_WHAT IS NEEDED_
Reproduce the entries below exactly, but leave the pictures out.

[Opening DATA SUPPLIED section]

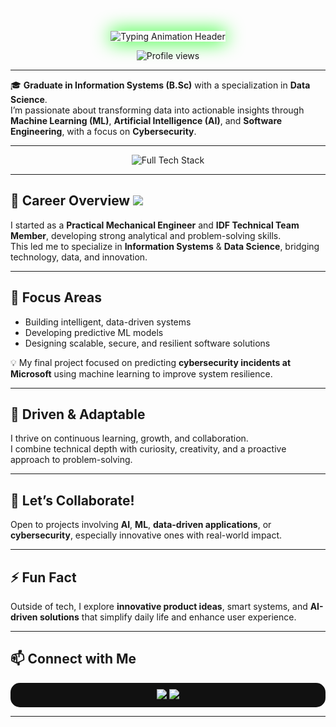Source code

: <!-- Cyber / Data Science Banner -->
<p align="center">
  <img src="https://readme-typing-svg.herokuapp.com?font=Orbitron&color=00FF00&size=50&lines=Bar+Cohen+|+Data+Scientist;Cybersecurity%26Ethical+Hacking+Enthusiast;Passionate+about+AI+Systems;Turning+Data+into+Insight,+and+Curiosity+into+Code;Information+Systems&background=000000&width=1300&height=200&center=true&vCenter=true" 
       alt="Typing Animation Header" 
       style="border: 2; box-shadow: 0 0 30px #00FF00;" />
</p>

<!-- Profile Views -->
<p align="center">
  <img src="https://komarev.com/ghpvc/?username=barcohen&label=Profile+Views&color=00FF00&labelColor=000000&style=flat-square" alt="Profile views"/>
</p>

---

🎓 **Graduate in Information Systems (B.Sc)** with a specialization in **Data Science**.  
I’m passionate about transforming data into actionable insights through **Machine Learning (ML)**, **Artificial Intelligence (AI)**, and **Software Engineering**, with a focus on **Cybersecurity**.

---

<!-- Skills Icons -->
<p align="center">
  <img src="https://skillicons.dev/icons?i=py,jupyter,anaconda,r,pandas,numpy,sklearn,tableau,powerbi,tensorflow,sqlserver,mysql,postgresql,java,html,css,bootstrap,js,php,azure,docker,linux,vscode,git,bash,github&theme=dark&bg=000000" 
       alt="Full Tech Stack" 
       title="Python, R, SQL, ML, Cloud, Cybersecurity Tools"/>
</p>

---

## 🚀 Career Overview <img src="https://img.shields.io/badge/-Overview-00FF00?style=for-the-badge">

I started as a **Practical Mechanical Engineer** and **IDF Technical Team Member**, developing strong analytical and problem-solving skills.  
This led me to specialize in **Information Systems** & **Data Science**, bridging technology, data, and innovation.

---

## 🎯 Focus Areas

* Building intelligent, data-driven systems  
* Developing predictive ML models  
* Designing scalable, secure, and resilient software solutions  

💡 My final project focused on predicting **cybersecurity incidents at Microsoft** using machine learning to improve system resilience.

---

## 🌱 Driven & Adaptable

I thrive on continuous learning, growth, and collaboration.  
I combine technical depth with curiosity, creativity, and a proactive approach to problem-solving.

---

## 🤝 Let’s Collaborate!

Open to projects involving **AI**, **ML**, **data-driven applications**, or **cybersecurity**, especially innovative ones with real-world impact.

---

## ⚡ Fun Fact

Outside of tech, I explore **innovative product ideas**, smart systems, and **AI-driven solutions** that simplify daily life and enhance user experience.

---

## 📫 Connect with Me

<p align="center" style="background-color:#111111; padding:10px; border-radius:15px;">
  <a href="https://www.linkedin.com/in/bar--cohen-" target="_blank">
    <img src="https://img.shields.io/badge/LinkedIn-0077B5?style=for-the-badge&logo=linkedin&logoColor=white"/>
  </a>
  <a href="https://github.com/BarCohen-dot" target="_blank">
    <img src="https://img.shields.io/badge/GitHub-181717?style=for-the-badge&logo=github&logoColor=white"/>
  </a>
</p>


---

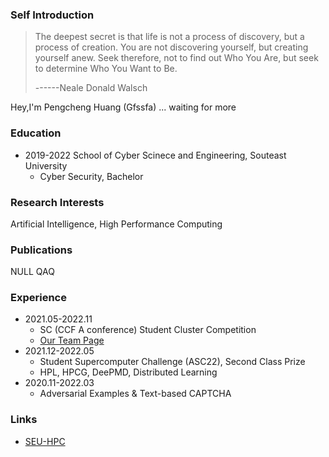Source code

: 
### Self Introduction

> The deepest secret is that life is not a process of discovery, but a process of creation. You are not discovering yourself, but creating yourself anew. Seek therefore, not to find out Who You Are, but seek to determine Who You Want to Be. 
> 
> ------Neale Donald Walsch

Hey,I'm Pengcheng Huang (Gfssfa)
... waiting for more

### Education
* 2019-2022 School of Cyber Scinece and Engineering, Souteast University 
  * Cyber Security, Bachelor

### Research Interests
Artificial Intelligence, High Performance Computing

### Publications
NULL QAQ

### Experience
* 2021.05-2022.11
  * SC (CCF A conference) Student Cluster Competition
  * [Our Team Page](https://studentclustercompetition.us/2022/Teams/Southeast/index.html)
* 2021.12-2022.05 
  * Student Supercomputer Challenge (ASC22), Second Class Prize
  * HPL, HPCG, DeePMD, Distributed Learning
* 2020.11-2022.03
  * Adversarial Examples & Text-based CAPTCHA

### Links
* [SEU-HPC](https://asc-wiki.com/)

[Closing DATA SUPPLIED section]

_WRITTEN REPLY_
Source code

: <!-- Cyber / Data Science Banner -->
<p align="center">
  <img src="https://readme-typing-svg.herokuapp.com?font=Orbitron&color=00FF00&size=50&lines=Bar+Cohen+|+Data+Scientist;Cybersecurity%26Ethical+Hacking+Enthusiast;Passionate+about+AI+Systems;Turning+Data+into+Insight,+and+Curiosity+into+Code;Information+Systems&background=000000&width=1300&height=200&center=true&vCenter=true" 
       alt="Typing Animation Header" 
       style="border: 2; box-shadow: 0 0 30px #00FF00;" />
</p>

<!-- Profile Views -->
<p align="center">
  <img src="https://komarev.com/ghpvc/?username=barcohen&label=Profile+Views&color=00FF00&labelColor=000000&style=flat-square" alt="Profile views"/>
</p>

---

🎓 **Graduate in Information Systems (B.Sc)** with a specialization in **Data Science**.  
I’m passionate about transforming data into actionable insights through **Machine Learning (ML)**, **Artificial Intelligence (AI)**, and **Software Engineering**, with a focus on **Cybersecurity**.

---

<!-- Skills Icons -->
<p align="center">
  <img src="https://skillicons.dev/icons?i=py,jupyter,anaconda,r,pandas,numpy,sklearn,tableau,powerbi,tensorflow,sqlserver,mysql,postgresql,java,html,css,bootstrap,js,php,azure,docker,linux,vscode,git,bash,github&theme=dark&bg=000000" 
       alt="Full Tech Stack" 
       title="Python, R, SQL, ML, Cloud, Cybersecurity Tools"/>
</p>

---

## 🚀 Career Overview <img src="https://img.shields.io/badge/-Overview-00FF00?style=for-the-badge">

I started as a **Practical Mechanical Engineer** and **IDF Technical Team Member**, developing strong analytical and problem-solving skills.  
This led me to specialize in **Information Systems** & **Data Science**, bridging technology, data, and innovation.

---

## 🎯 Focus Areas

* Building intelligent, data-driven systems  
* Developing predictive ML models  
* Designing scalable, secure, and resilient software solutions  

💡 My final project focused on predicting **cybersecurity incidents at Microsoft** using machine learning to improve system resilience.

---

## 🌱 Driven & Adaptable

I thrive on continuous learning, growth, and collaboration.  
I combine technical depth with curiosity, creativity, and a proactive approach to problem-solving.

---

## 🤝 Let’s Collaborate!

Open to projects involving **AI**, **ML**, **data-driven applications**, or **cybersecurity**, especially innovative ones with real-world impact.

---

## ⚡ Fun Fact

Outside of tech, I explore **innovative product ideas**, smart systems, and **AI-driven solutions** that simplify daily life and enhance user experience.

---

## 📫 Connect with Me

<p align="center" style="background-color:#111111; padding:10px; border-radius:15px;">
  <a href="https://www.linkedin.com/in/bar--cohen-" target="_blank">
    <img src="https://img.shields.io/badge/LinkedIn-0077B5?style=for-the-badge&logo=linkedin&logoColor=white"/>
  </a>
  <a href="https://github.com/BarCohen-dot" target="_blank">
    <img src="https://img.shields.io/badge/GitHub-181717?style=for-the-badge&logo=github&logoColor=white"/>
  </a>
</p>


---

Source code

: 
### Self Introduction

> The deepest secret is that life is not a process of discovery, but a process of creation. You are not discovering yourself, but creating yourself anew. Seek therefore, not to find out Who You Are, but seek to determine Who You Want to Be. 
> 
> ------Neale Donald Walsch

Hey,I'm Pengcheng Huang (Gfssfa)
... waiting for more

### Education
* 2019-2022 School of Cyber Scinece and Engineering, Souteast University 
  * Cyber Security, Bachelor

### Research Interests
Artificial Intelligence, High Performance Computing

### Publications
NULL QAQ

### Experience
* 2021.05-2022.11
  * SC (CCF A conference) Student Cluster Competition
  * [Our Team Page](https://studentclustercompetition.us/2022/Teams/Southeast/index.html)
* 2021.12-2022.05 
  * Student Supercomputer Challenge (ASC22), Second Class Prize
  * HPL, HPCG, DeePMD, Distributed Learning
* 2020.11-2022.03
  * Adversarial Examples & Text-based CAPTCHA

### Links
* [SEU-HPC](https://asc-wiki.com/)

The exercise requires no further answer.